## Exercise objective
In the material below, find each line that contains the word "this" and copy it.
Segment Start: Data to use
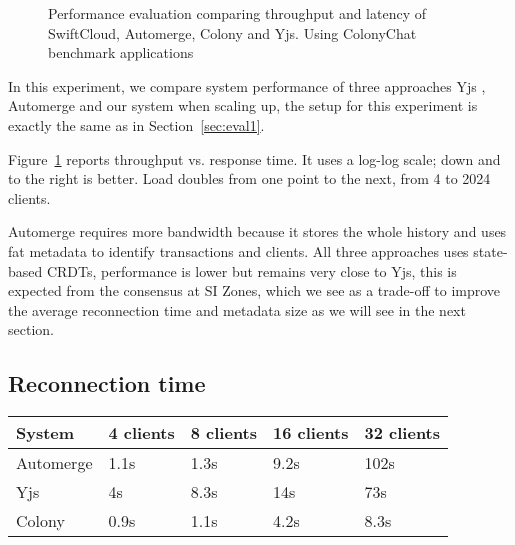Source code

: 
\begin{figure}
    \begin{center}
        \scalebox{0.7}{}
    \end{center}
    \caption{Performance evaluation comparing throughput and latency of SwiftCloud, Automerge, Colony and Yjs. Using ColonyChat benchmark applications}
    \label{fig:plot-performance-soa}
\end{figure}

In this experiment, we compare system performance of three approaches
Yjs \cite{yjsyjsSh56:online}, 
Automerge \cite{kleppmann2018automerge} and our system \system{} when scaling up,
the setup for this experiment is exactly the same as in Section~\ref{sec:eval1}.

Figure~\ref{fig:plot-performance-soa} reports throughput vs. response time.
It uses a log-log scale;
down and to the right is better.
Load doubles from one point to the next, from 4 to 2024 clients.

Automerge requires more bandwidth because it stores the whole history and uses
fat metadata to identify transactions and clients.
All three approaches uses state-based CRDTs, 
\system{} performance is lower but remains very close to Yjs, 
this is expected from the consensus at SI Zones,
which we see as a trade-off to improve the average reconnection time and 
metadata size as we will see in the next section.

\subsection{Reconnection time}

\begin{center}
    \begin{table}[h]
    \begin{tabular}{ |m{6em}||m{5em}|m{5em}|m{5em}|m{5em}| } 
        \hline
        System & 4 clients & 8 clients & 16 clients & 32 clients\\ 
        \hline
        Automerge & 1.1s & 1.3s & 9.2s & 102s \\ 
        \hline
        Yjs & 4s & 8.3s & 14s & 73s \\ 
        \hline
        Colony & 0.9s & 1.1s & 4.2s & 8.3s \\ 
        \hline
    \end{tabular}
\end{table}
\end{center}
Segment End: Data to use
## Task response
In this experiment, we compare system performance of three approaches
the setup for this experiment is exactly the same as in Section~\ref{sec:eval1}.
this is expected from the consensus at SI Zones,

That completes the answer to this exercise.